Lors de la célébration de sa première Pâques en tant que Souverain Pontife, le pape Léon XIV a lancé un vibrant appel à la paix depuis la place Saint-Pierre, lors de son message urbi et orbi. Il a enjoint les détenteurs d’armes à les déposer et ceux qui ont le pouvoir de déclencher des conflits à choisir la paix. Le pape a insisté sur une paix bâtie par le dialogue, et non par la force ou la domination. Il a également invité l’Église catholique à une veillée de prière pour la paix, prévue le samedi suivant, le 11 avril.

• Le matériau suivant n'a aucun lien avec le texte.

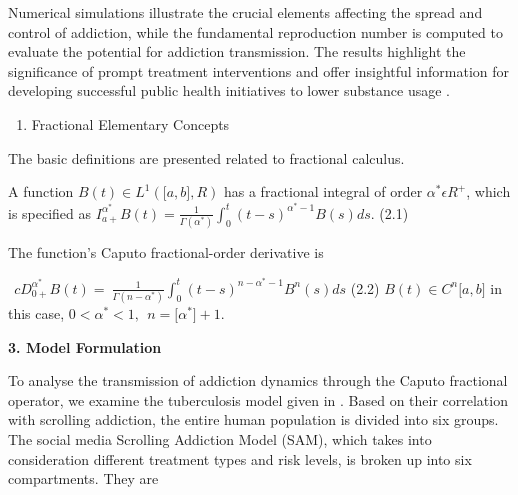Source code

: \documentclass[10pt]{NSP1}
\begin{document}
Numerical simulations illustrate the crucial elements affecting the spread and control of addiction, while the fundamental reproduction number is computed to evaluate the potential for addiction transmission. The results highlight the significance of prompt treatment interventions and offer insightful information for developing successful public health initiatives to lower substance usage \cite{ref15, ref16, ref17, ref18, ref19, ref20}.

\begin{enumerate}
  \item Fractional Elementary Concepts
\end{enumerate}

The basic definitions are presented related to fractional calculus.

\par\medskip{}\smallskip

A function \(B(t) \in L^{1}(\lbrack a,b\rbrack,R)\) has a fractional integral of order \(\alpha^{\ast}\epsilon R^{+}\), which is specified as \(I_{a +}^{\alpha^{\ast}}B(t) = \frac{1}{\Gamma(\alpha^{\ast})}\int_{0}^{t}{}{(t - s)}^{\alpha^{\ast} - 1}B(s)ds\). (2.1)

\par\medskip{}\smallskip

The function's Caputo fractional-order derivative is

\({\ \ cD}_{0 +}^{\alpha^{\ast}}B(t) = \ \frac{1}{\Gamma(n - \alpha^{\ast})}\int_{0}^{t}{}(t - s)^{n - \alpha^{\ast} - 1}B^{n}(s)ds\) (2.2) \(B(t) \in C^{n}\lbrack a,b\rbrack\) in this case, \(0 < \alpha^{\ast} < 1,\ \ n = \lbrack\alpha^{\ast}\rbrack + 1.\)

\par\medskip\noindent \begin{center}\large\bfseries 3. Model Formulation\end{center}\smallskip

To analyse the transmission of addiction dynamics through the Caputo fractional operator, we examine the tuberculosis model given in \cite{ref10} . Based on their correlation with scrolling addiction, the entire human population is divided into six groups. The social media Scrolling Addiction Model (SAM), which takes into consideration different treatment types and risk levels, is broken up into six compartments. They are
\end{document}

Léon XIV a fermement condamné l’indifférence face aux guerres et à leurs conséquences dévastatrices, tant humaines qu’économiques et sociales. Il a souligné que la force de la résurrection du Christ est intrinsèquement non-violente, la comparant à un grain de blé qui se fraie un chemin pour devenir un épi doré, ou à un cœur offensé qui refuse la vengeance au profit de la prière. Selon lui, cette force divine engendre des relations respectueuses à tous les niveaux : entre individus, familles, groupes sociaux et nations, œuvrant pour le bien commun.
Le message du pape, bien que général, ciblait sans ambiguïté les conflits mondiaux, notamment celui au Moyen-Orient, qui s’est embrasé suite à la guerre déclarée par les États-Unis et Israël à l’Iran le 28 février. Léon XIV, citoyen américain de Chicago, a ainsi manifesté sa désapprobation publique envers son pays d’origine, sans toutefois le nommer directement. Il a rappelé que Pâques est la victoire de la vie sur la mort, de la lumière sur les ténèbres et de l’amour sur la haine, un triomphe obtenu au prix élevé de la croix et de la souffrance du Christ.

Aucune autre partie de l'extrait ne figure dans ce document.